Am 26. August wird in Las Vegas der erfolgreichste Profiboxer, der bisher ungeschlagene Floyd «Money» Mayweather, gegen den erfolgreichsten MMA-Kämpfer, «The Notorious» Conor McGregor, in den Ring steigen (MMA = Mixed Martial Arts). Die Veranstalter kündigen das als den «grössten Event in der Geschichte des Kampfes» (sic!) an und haben einen fünfminütigen Trailer produziert, der die beiden Protagonisten in «Rocky»-Manier zu den Klängen von Coolios «Gangsta’s Paradise» zu Giganten stilisiert.

Zugegeben: Beide Athleten sind Ausnahmekönner. Mayweather hat 49 Kämpfe absolviert, die 1,3 Milliarden Dollar an Umsatz generierten, und keinen einzigen davon verloren. Im Ring ist er der treffsicherste Boxer seit Einführung der computerunterstützten Trefferzählung. Neben dem Ring ist er ein superreiches Grossmaul, das seine potenziellen und vermeintlichen Gegner beleidigt. Zumindest, wenn er nicht gerade vor Gericht steht, weil er Frauen verprügelt oder sich mit Türstehern angelegt hat. Er ist, wenn man so will, die Zwergenversion von Mike Tyson mit besserem Geschäftssinn. Ein Arschloch sondergleichen, aber Herrgott, was für ein Boxer.

Sein Gegner steht ihm in wenig nach: Conor McGregor war der erste MMA-Athlet, der es auf die Forbes-Liste der erfolgreichsten SportlerInnen schaffte – auf der aktuellen Liste steht er auf Platz 24 mit 34 Millionen Dollar, die er im letzten Jahr verdient hat. Für eine Sportart in der Schmuddelecke ein enormer Betrag, kein Wunder, kann er es sich leisten, pro Woche 27 000 Dollar für Kleider auszugeben. Obwohl genauso ein Grossmaul wie Mayweather, ist McGregor nicht bekannt dafür, ausserhalb des Rings auf Menschen loszugehen, egal ob Frauen oder Männer. Doch die wenigen Sympathien, die er gewann, als er sich für die Einführung der Ehe für alle in Irland starkmachte, verspielte er gleich wieder, als er wenige Tage danach betonte, dass er seine Kämpfe mit seinen «gigantischen Eiern» gewinne, aus denen er seine Schlagkraft beziehe.

Die Idee, verschiedene Kampfsportarten gegeneinanderzustellen, ist nun nicht gerade neu – und die Resultate sind meist unbefriedigend. Als bekanntestes Beispiel gilt der Kampf 1976 zwischen Muhammad Ali und dem damaligen japanischen Wrestlerkönig Antonio Inoki – Inoki trat fünfzehn Minuten lang nach den Beinen des herumtänzelnden Ali, und der Fight gilt als eine der bizarrsten Begebenheiten in Alis bunter Karriere.
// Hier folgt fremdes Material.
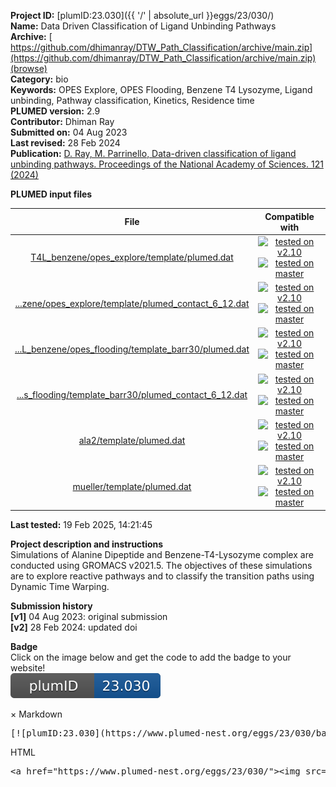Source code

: **Project ID:** [plumID:23.030]({{ '/' | absolute_url }}eggs/23/030/)  
**Name:**  Data Driven Classification of Ligand Unbinding Pathways  
**Archive:** [ https://github.com/dhimanray/DTW_Path_Classification/archive/main.zip](https://github.com/dhimanray/DTW_Path_Classification/archive/main.zip) [(browse)](https://github.com/dhimanray/DTW_Path_Classification/tree/main)  
**Category:**  bio  
**Keywords:**  OPES Explore, OPES Flooding, Benzene T4 Lysozyme, Ligand unbinding, Pathway classification, Kinetics, Residence time  
**PLUMED version:**  2.9  
**Contributor:**  Dhiman Ray  
**Submitted on:** 04 Aug 2023  
**Last revised:** 28 Feb 2024  
**Publication:** [D. Ray, M. Parrinello, Data-driven classification of ligand unbinding pathways. Proceedings of the National Academy of Sciences. 121 (2024)](http://dx.doi.org/10.1073/pnas.2313542121)  
  
**PLUMED input files**  
  
| File     | Compatible with |  
|:--------:|:--------:|  
| [T4L_benzene/opes_explore/template/plumed.dat](./data/T4L_benzene/opes_explore/template/plumed.dat.md) |  [![tested on v2.10](https://img.shields.io/badge/v2.10-passing-green.svg)](data/T4L_benzene/opes_explore/template/plumed.dat.plumed.stderr) [![tested on master](https://img.shields.io/badge/master-passing-green.svg)](data/T4L_benzene/opes_explore/template/plumed.dat.plumed_master.stderr) |  
| [...zene/opes_explore/template/plumed_contact_6_12.dat](./data/T4L_benzene/opes_explore/template/plumed_contact_6_12.dat.md) |  [![tested on v2.10](https://img.shields.io/badge/v2.10-passing-green.svg)](data/T4L_benzene/opes_explore/template/plumed_contact_6_12.dat.plumed.stderr) [![tested on master](https://img.shields.io/badge/master-passing-green.svg)](data/T4L_benzene/opes_explore/template/plumed_contact_6_12.dat.plumed_master.stderr) |  
| [...L_benzene/opes_flooding/template_barr30/plumed.dat](./data/T4L_benzene/opes_flooding/template_barr30/plumed.dat.md) |  [![tested on v2.10](https://img.shields.io/badge/v2.10-passing-green.svg)](data/T4L_benzene/opes_flooding/template_barr30/plumed.dat.plumed.stderr) [![tested on master](https://img.shields.io/badge/master-passing-green.svg)](data/T4L_benzene/opes_flooding/template_barr30/plumed.dat.plumed_master.stderr) |  
| [...s_flooding/template_barr30/plumed_contact_6_12.dat](./data/T4L_benzene/opes_flooding/template_barr30/plumed_contact_6_12.dat.md) |  [![tested on v2.10](https://img.shields.io/badge/v2.10-passing-green.svg)](data/T4L_benzene/opes_flooding/template_barr30/plumed_contact_6_12.dat.plumed.stderr) [![tested on master](https://img.shields.io/badge/master-passing-green.svg)](data/T4L_benzene/opes_flooding/template_barr30/plumed_contact_6_12.dat.plumed_master.stderr) |  
| [ala2/template/plumed.dat](./data/ala2/template/plumed.dat.md) |  [![tested on v2.10](https://img.shields.io/badge/v2.10-passing-green.svg)](data/ala2/template/plumed.dat.plumed.stderr) [![tested on master](https://img.shields.io/badge/master-passing-green.svg)](data/ala2/template/plumed.dat.plumed_master.stderr) |  
| [mueller/template/plumed.dat](./data/mueller/template/plumed.dat.md) |  [![tested on v2.10](https://img.shields.io/badge/v2.10-passing-green.svg)](data/mueller/template/plumed.dat.plumed.stderr) [![tested on master](https://img.shields.io/badge/master-passing-green.svg)](data/mueller/template/plumed.dat.plumed_master.stderr) |  
  
**Last tested:**  19 Feb 2025, 14:21:45
  
**Project description and instructions**  
Simulations of Alanine Dipeptide and Benzene-T4-Lysozyme complex are conducted using GROMACS v2021.5. The objectives of these simulations are to explore reactive pathways and to classify the transition paths using Dynamic Time Warping.
  
**Submission history**  
**[v1]** 04 Aug 2023: original submission  
**[v2]** 28 Feb 2024: updated doi  
  
**Badge**  
Click on the image below and get the code to add the badge to your website!  
<img src="./badge.svg" alt="plumeDnest:23.030" id="myBtn" class="badge">
<div id="myModal" class="modal">
  <div class="modal-content">
    <span class="close">&times;</span>
    Markdown<pre>[![plumID:23.030](https://www.plumed-nest.org/eggs/23/030/badge.svg)](https://www.plumed-nest.org/eggs/23/030/)</pre>
    HTML<pre>&lt;a href="https://www.plumed-nest.org/eggs/23/030/"&gt;&lt;img src="https://www.plumed-nest.org/eggs/23/030/badge.svg" alt="plumID:23.030"&gt;&lt;/a&gt;</pre>
  </div>
</div>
Dennoch wird er häufig als Gründerkampf der modernen MMA sowie der japanischen Kickboxliga K-1 (in der sich ebenfalls Fighter mit verschiedensten Stilen messen) angesehen.
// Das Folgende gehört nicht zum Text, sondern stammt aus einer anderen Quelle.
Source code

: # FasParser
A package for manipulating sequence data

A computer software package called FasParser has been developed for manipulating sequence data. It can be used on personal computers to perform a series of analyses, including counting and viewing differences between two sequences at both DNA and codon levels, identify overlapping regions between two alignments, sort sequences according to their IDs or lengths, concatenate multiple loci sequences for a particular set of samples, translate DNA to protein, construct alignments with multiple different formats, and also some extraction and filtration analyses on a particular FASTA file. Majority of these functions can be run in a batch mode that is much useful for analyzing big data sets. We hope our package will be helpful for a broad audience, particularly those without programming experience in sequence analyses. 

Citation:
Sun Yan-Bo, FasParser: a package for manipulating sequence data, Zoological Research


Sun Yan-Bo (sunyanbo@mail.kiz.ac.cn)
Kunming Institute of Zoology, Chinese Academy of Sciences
Noch peinlicher war höchstens der Kurzausflug des legendären Sumo-Yokozuna Akebono Taro in die MMA-Szene: Sein Debüt gegen Royce Gracie bestand darin, dass er zu Beginn mit seinem ganzen Gewicht auf seinen Gegner fiel – worauf ihn dieser in einen Schwitzkasten nahm, bis er nach zwei Minuten aufgab.
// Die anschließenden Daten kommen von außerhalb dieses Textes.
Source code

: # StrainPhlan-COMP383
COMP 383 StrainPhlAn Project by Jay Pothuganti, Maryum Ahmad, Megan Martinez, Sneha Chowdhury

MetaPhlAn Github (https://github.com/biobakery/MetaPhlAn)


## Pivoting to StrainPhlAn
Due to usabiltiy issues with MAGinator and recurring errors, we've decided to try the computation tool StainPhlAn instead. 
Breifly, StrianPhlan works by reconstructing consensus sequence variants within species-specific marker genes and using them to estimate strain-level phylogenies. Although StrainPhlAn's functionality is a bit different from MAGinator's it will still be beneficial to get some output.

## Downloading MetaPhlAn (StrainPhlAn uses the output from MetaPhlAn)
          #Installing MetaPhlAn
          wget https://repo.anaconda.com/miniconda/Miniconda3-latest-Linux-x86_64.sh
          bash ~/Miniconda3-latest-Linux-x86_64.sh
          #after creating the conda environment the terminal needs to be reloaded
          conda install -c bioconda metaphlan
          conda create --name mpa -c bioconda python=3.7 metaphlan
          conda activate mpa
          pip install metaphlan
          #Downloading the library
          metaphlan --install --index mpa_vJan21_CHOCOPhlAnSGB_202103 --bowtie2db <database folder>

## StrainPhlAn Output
Das Problem an solchen Kämpfen ist immer Folgendes: Als Zuschauende haben wir ein von Filmen geprägtes Bild im Kopf, dass es reizvoll sein könnte, einen à la Bruce Lee herumspringenden Kung-Fu-Kämpfer gegen einen Bären von Mann à la Wladimir Klitschko kämpfen zu sehen. Doch wie die Realität der meisten MMA-Kämpfe zeigt, ist der Unterschied zwischen Kampfsport und einem echten Kampf eben der, dass er in einem hoch ritualisierten Umfeld stattfindet. Ein echter Kampf ist ruchlos, brutal und hässlich. Kein Wunder, bestehen die meisten MMA-Kämpfe daraus, dass sich die KontrahentInnen am Boden wälzen und sich gegenseitig auf die Rübe hauen, bis eineR aufgibt.

Dass wir uns richtig verstehen: Ich stehe auf Kampfsport. Und ich kann mir eine gewisse Befriedigung vorstellen beim Zusehen, wie sich zwei Grossmäuler aufs Maul hauen. Aber wenn ich am 26. August einen guten Kampf sehen will, dann ziehe ich mir wohl besser einen Film rein.

Etrit Hasler empfiehlt «Way of the Dragon» (deutsch «Die Todeskralle schlägt wieder zu») von 1972. Darin duellieren sich Bruce Lee und Chuck Norris – ein grösserer Event in der Geschichte des Kampfsports als irgendeine Balgerei in Las Vegas.